Activity in Australia’s manufacturing sector continued to shrink last month due to the renewed strength of the dollar, which increases import competition and hurts demand for locally-made products, the Australian Industry Group (Ai Group) said on Tuesday.
According to The Australian, Ai Group’s performance of manufacturing index fell 0.3 points to 48.9 points in June, well below the 50 level that separates contraction from expansion.
The Group’s Chief Executive Innes Willox told the ABC that production, sales and employment continued to decline, while growth in new orders eased.
“The Australian PMI has now indicated sector-wide contraction for eight consecutive months,” Mr Willox said.

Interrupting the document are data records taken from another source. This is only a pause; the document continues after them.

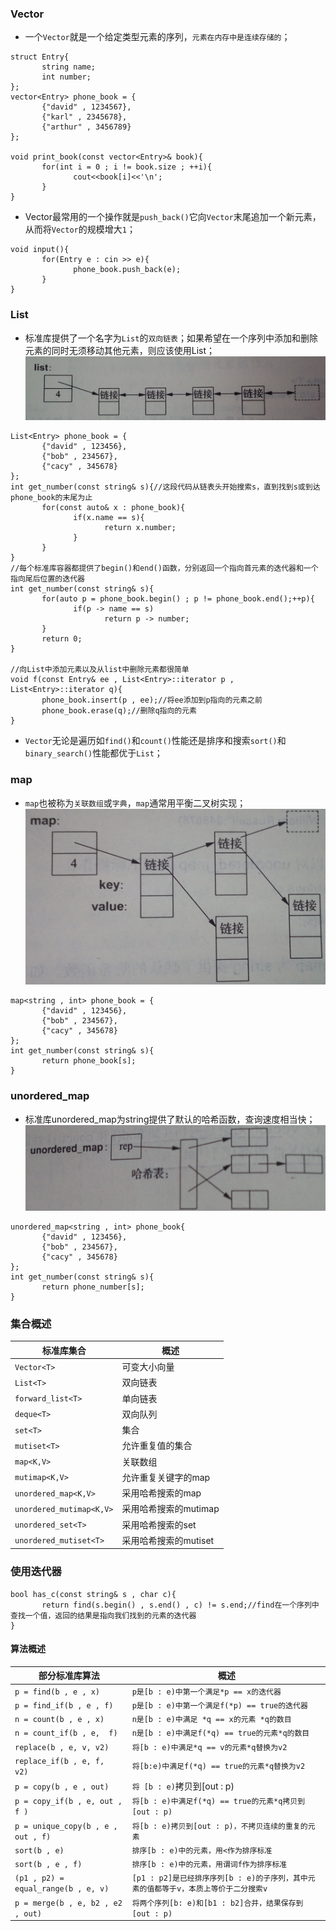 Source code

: ### Vector
+ 一个`Vector`就是一个给定类型元素的序列，`元素在内存中是连续存储的`；
```
struct Entry{
       string name;
       int number;
};
vector<Entry> phone_book = {
       {"david" , 1234567}, 
       {"karl" , 2345678}, 
       {"arthur" , 3456789}
};

void print_book(const vector<Entry>& book){
       for(int i = 0 ; i != book.size ; ++i){
              cout<<book[i]<<'\n';
       }
}
```
+ Vector最常用的一个操作就是`push_back()`它向`Vector`末尾追加一个新元素，从而将`Vector`的规模增大`1`；
```
void input(){
       for(Entry e : cin >> e){
              phone_book.push_back(e);
       }
}
```

### List
+ 标准库提供了一个名字为`List`的`双向链表`；如果希望在一个序列中添加和删除元素的同时无须移动其他元素，则应该使用List；
![image](https://github.com/ningbaoqi/C2/blob/master/gif/pic-2.jpg) 
```
List<Entry> phone_book = {
       {"david" , 123456},
       {"bob" , 234567},
       {"cacy" , 345678}
};
int get_number(const string& s){//这段代码从链表头开始搜索s，直到找到s或到达phone_book的末尾为止
       for(const auto& x : phone_book){
              if(x.name == s){
                     return x.number;
              }
       }
}
//每个标准库容器都提供了begin()和end()函数，分别返回一个指向首元素的迭代器和一个指向尾后位置的迭代器
int get_number(const string& s){
       for(auto p = phone_book.begin() ; p != phone_book.end();++p){
              if(p -> name == s)
                     return p -> number;
       }
       return 0;
}

//向List中添加元素以及从list中删除元素都很简单
void f(const Entry& ee , List<Entry>::iterator p , List<Entry>::iterator q){
       phone_book.insert(p , ee);//将ee添加到p指向的元素之前
       phone_book.erase(q);//删除q指向的元素
}
```
+ `Vector`无论是遍历如`find()`和`count()`性能还是排序和搜索`sort()`和`binary_search()`性能都优于`List`；
### map
+ `map`也被称为`关联数组`或`字典`，`map`通常用平衡二叉树实现；
![image](https://github.com/ningbaoqi/C2/blob/master/gif/pic-3.jpg)
```
map<string , int> phone_book = {
       {"david" , 123456},
       {"bob" , 234567},
       {"cacy" , 345678}
};
int get_number(const string& s){
       return phone_book[s];
}
```
### unordered_map
+ 标准库unordered_map为string提供了默认的哈希函数，查询速度相当快；
![image](https://github.com/ningbaoqi/C2/blob/master/gif/pic-4.jpg)

```
unordered_map<string , int> phone_book{
       {"david" , 123456},
       {"bob" , 234567},
       {"cacy" , 345678}
};
int get_number(const string& s){
       return phone_number[s];
}
```
### 集合概述

|标准库集合|概述|
|------|------|
|`Vector<T>`|可变大小向量|
|`List<T>`|双向链表|
|`forward_list<T>`|单向链表|
|`deque<T>`|双向队列|
|`set<T>`|集合|
|`mutiset<T>`|允许重复值的集合|
|`map<K,V>`|关联数组|
|`mutimap<K,V>`|允许重复关键字的map|
|`unordered_map<K,V>`|采用哈希搜索的map|
|`unordered_mutimap<K,V>`|采用哈希搜索的mutimap|
|`unordered_set<T>`|采用哈希搜索的set|
|`unordered_mutiset<T>`|采用哈希搜索的mutiset|

### 使用迭代器

```
bool has_c(const string& s , char c){
       return find(s.begin() , s.end() , c) != s.end;//find在一个序列中查找一个值，返回的结果是指向我们找到的元素的迭代器
}
```

#### 算法概述

|部分标准库算法|概述|
|------|------|
|`p = find(b , e , x)`|`p是[b : e)中第一个满足*p == x的迭代器`|
|`p = find_if(b , e , f)`|`p是[b : e)中第一个满足f(*p) == true的迭代器`|
|`n = count(b , e , x)`|`n是[b : e)中满足 *q == x的元素 *q的数目`|
|`n = count_if(b , e,  f)`|`n是[b : e)中满足f(*q) == true的元素*q的数目`|
|`replace(b , e, v, v2)`|`将[b : e)中满足*q == v的元素*q替换为v2`|
|`replace_if(b , e, f,  v2)`|`将[b:e)中满足f(*q) == true的元素*q替换为v2`|
|`p = copy(b , e , out)`|`将 [b : e)`拷贝到[out : p)|
|`p = copy_if(b , e, out , f )`|`将[b : e)中满足f(*q) == true的元素*q拷贝到[out : p)`|
|`p = unique_copy(b , e , out , f)`|`将[b : e)拷贝到[out : p)，不拷贝连续的重复的元素`|
|`sort(b , e)`|`排序[b : e)中的元素，用<作为排序标准`|
|`sort(b , e , f)`|`排序[b : e)中的元素，用谓词f作为排序标准`|
|`(p1 , p2) = equal_range(b , e, v)`|`[p1 : p2]是已经排序序列[b : e)的子序列，其中元素的值都等于v，本质上等价于二分搜索v`|
|`p = merge(b , e, b2 , e2 , out)`|`将两个序列[b: e)和[b1 : b2]合并，结果保存到[out : p)`|
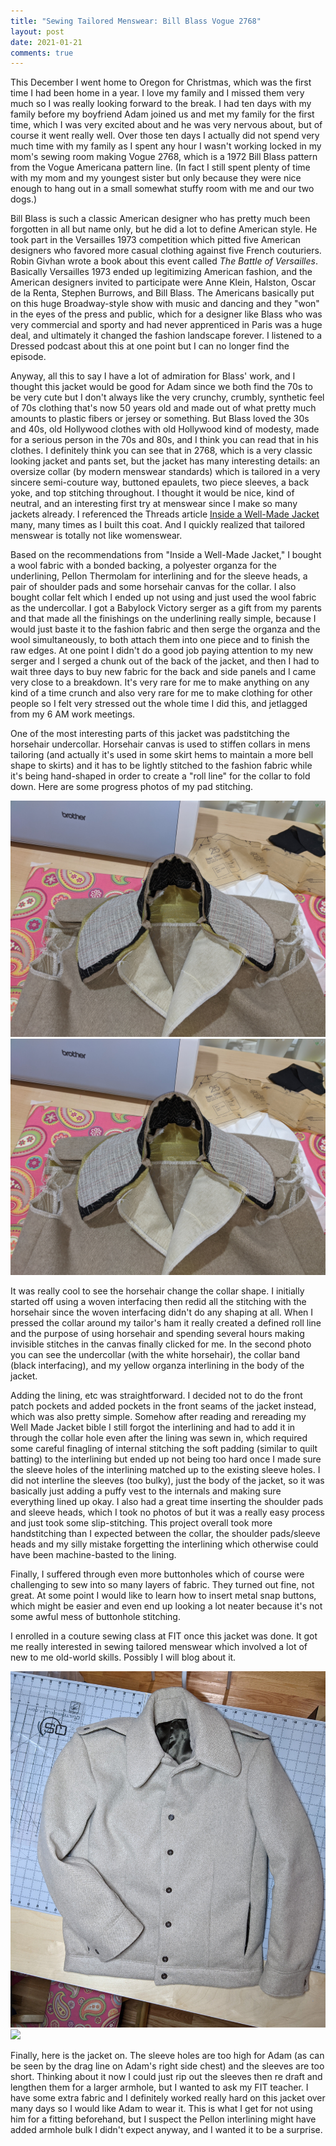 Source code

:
 ```yaml
---
title: "Sewing Tailored Menswear: Bill Blass Vogue 2768"
layout: post
date: 2021-01-21
comments: true
---
```


This December I went home to Oregon for Christmas, which was the first time I had been home in a year. I love my family and I missed them very much so I was really looking forward to the break. I had ten days with my family before my boyfriend Adam joined us and met my family for the first time, which I was very excited about and he was very nervous about, but of course it went really well. Over those ten days I actually did not spend very much time with my family as I spent any hour I wasn't working locked in my mom's sewing room making Vogue 2768, which is a 1972 Bill Blass pattern from the Vogue Americana pattern line. (In fact I still spent plenty of time with my mom and my youngest sister but only because they were nice enough to hang out in a small somewhat stuffy room with me and our two dogs.)
<p>
Bill Blass is such a classic American designer who has pretty much been forgotten in all but name only, but he did a lot to define American style. He took part in the Versailles 1973 competition which pitted five American designers who favored more casual clothing against five French couturiers. Robin Givhan wrote a book about this event called <i>The Battle of Versailles</i>. Basically Versailles 1973 ended up legitimizing American fashion, and the American designers invited to participate were Anne Klein, Halston, Oscar de la Renta, Stephen Burrows, and Bill Blass. The Americans basically put on this huge Broadway-style show with music and dancing and they "won" in the eyes of the press and public, which for a designer like Blass who was very commercial and sporty and had never apprenticed in Paris was a huge deal, and ultimately it changed the fashion landscape forever. I listened to a Dressed podcast about this at one point but I can no longer find the episode.
<p>
Anyway, all this to say I have a lot of admiration for Blass' work, and I thought this jacket would be good for Adam since we both find the 70s to be very cute but I don't always like the very crunchy, crumbly, synthetic feel of 70s clothing that's now 50 years old and made out of what pretty much amounts to plastic fibers or jersey or something. But Blass loved the 30s and 40s, old Hollywood clothes with old Hollywood kind of modesty, made for a serious person in the 70s and 80s, and I think you can read that in his clothes. I definitely think you can see that in 2768, which is a very classic looking jacket and pants set, but the jacket has many interesting details: an oversize collar (by modern menswear standards) which is tailored in a very sincere semi-couture way, buttoned epaulets, two piece sleeves, a back yoke, and top stitching throughout. I thought it would be nice, kind of neutral, and an interesting first try at menswear since I make so many jackets already. I referenced the Threads article <a href="https://www.threadsmagazine.com/2019/11/18/inside-a-well-made-jacket">Inside a Well-Made Jacket</a> many, many times as I built this coat. And I quickly realized that tailored menswear is totally not like womenswear.
<p>
Based on the recommendations from "Inside a Well-Made Jacket," I bought a wool fabric with a bonded backing, a polyester organza for the underlining, Pellon Thermolam for interlining and for the sleeve heads, a pair of shoulder pads and some horsehair canvas for the collar. I also bought collar felt which I ended up not using and just used the wool fabric as the undercollar. I got a Babylock Victory serger as a gift from my parents and that made all the finishings on the underlining really simple, because I would just baste it to the fashion fabric and then serge the organza and the wool simultaneously, to both attach them into one piece and to finish the raw edges. At one point I didn't do a good job paying attention to my new serger and I serged a chunk out of the back of the jacket, and then I had to wait three days to buy new fabric for the back and side panels and I came very close to a breakdown. It's very rare for me to make anything on any kind of a time crunch and also very rare for me to make clothing for other people so I felt very stressed out the whole time I did this, and jetlagged from my 6 AM work meetings.
<p>
One of the most interesting parts of this jacket was padstitching the horsehair undercollar. Horsehair canvas is used to stiffen collars in mens tailoring (and actually it's used in some skirt hems to maintain a more bell shape to skirts) and it has to be lightly stitched to the fashion fabric while it's being hand-shaped in order to create a "roll line" for the collar to fold down. Here are some progress photos of my pad stitching.
<p>
<img class="post-two-images" src="/files/patterns/collar_wip_1.jpg" /> <img class="post-two-images" src="/files/patterns/collar_wip_1.jpg" /> 
<p>
It was really cool to see the horsehair change the collar shape. I initially started off using a woven interfacing then redid all the stitching with the horsehair since the woven interfacing didn't do any shaping at all. When I pressed the collar around my tailor's ham it really created a defined roll line and the purpose of using horsehair and spending several hours making invisible stitches in the canvas finally clicked for me. In the second photo you can see the undercollar (with the white horsehair), the collar band (black interfacing), and my yellow organza interlining in the body of the jacket.
<p>
Adding the lining, etc was straightforward. I decided not to do the front patch pockets and added pockets in the front seams of the jacket instead, which was also pretty simple. Somehow after reading and rereading my Well Made Jacket bible I still forgot the interlining and had to add it in through the collar hole even after the lining was sewn in, which required some careful finagling of internal stitching the soft padding (similar to quilt batting) to the interlining but ended up not being too hard once I made sure the sleeve holes of the interlining matched up to the existing sleeve holes. I did not interline the sleeves (too bulky), just the body of the jacket, so it was basically just adding a puffy vest to the internals and making sure everything lined up okay. I also had a great time inserting the shoulder pads and sleeve heads, which I took no photos of but it was a really easy process and just took some slip-stitching. This project overall took more handstitching than I expected between the collar, the shoulder pads/sleeve heads and my silly mistake forgetting the interlining which otherwise could have been machine-basted to the lining.
<p>
Finally, I suffered through even more buttonholes which of course were challenging to sew into so many layers of fabric. They turned out fine, not great. At some point I would like to learn how to insert metal snap buttons, which might be easier and even end up looking a lot neater because it's not some awful mess of buttonhole stitching.
<p>
I enrolled in a couture sewing class at FIT once this jacket was done. It got me really interested in sewing tailored menswear which involved a lot of new to me old-world skills. Possibly I will blog about it.
<p>
<img class="post-two-images" src="/files/patterns/coat_done.jpg" /> <img class="post-two-images" src="/files/patterns/coat_on.jpg" /> 
<p>
Finally, here is the jacket on. The sleeve holes are too high for Adam (as can be seen by the drag line on Adam's right side chest) and the sleeves are too short. Thinking about it now I could just rip out the sleeves then re draft and lengthen them for a larger armhole, but I wanted to ask my FIT teacher. I have some extra fabric and I definitely worked really hard on this jacket over many days so I would like Adam to wear it. This is what I get for not using him for a fitting beforehand, but I suspect the Pellon interlining might have added armhole bulk I didn't expect anyway, and I wanted it to be a surprise.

“Respondents from import-competing businesses, in particular, noted the adverse impacts of the renewed strength of the Australian dollar.”
The metal, machinery and equipment, petroleum, coal, chemicals and rubber sub-sectors all contracted, but the good news is that there has been a lift in food and beverage exports and a pickup in activity for the wood and paper products sector.
Mr Willox said removing the carbon tax would help manufacturing.
“It is clear that there are ongoing pressures facing manufacturing and there is a continuing need to improve cost-competitiveness and productivity across the sector, he said.
“In this regard, removing the carbon tax will help manufacturers, especially as competitive pressures forced so many to absorb the cost of the tax.”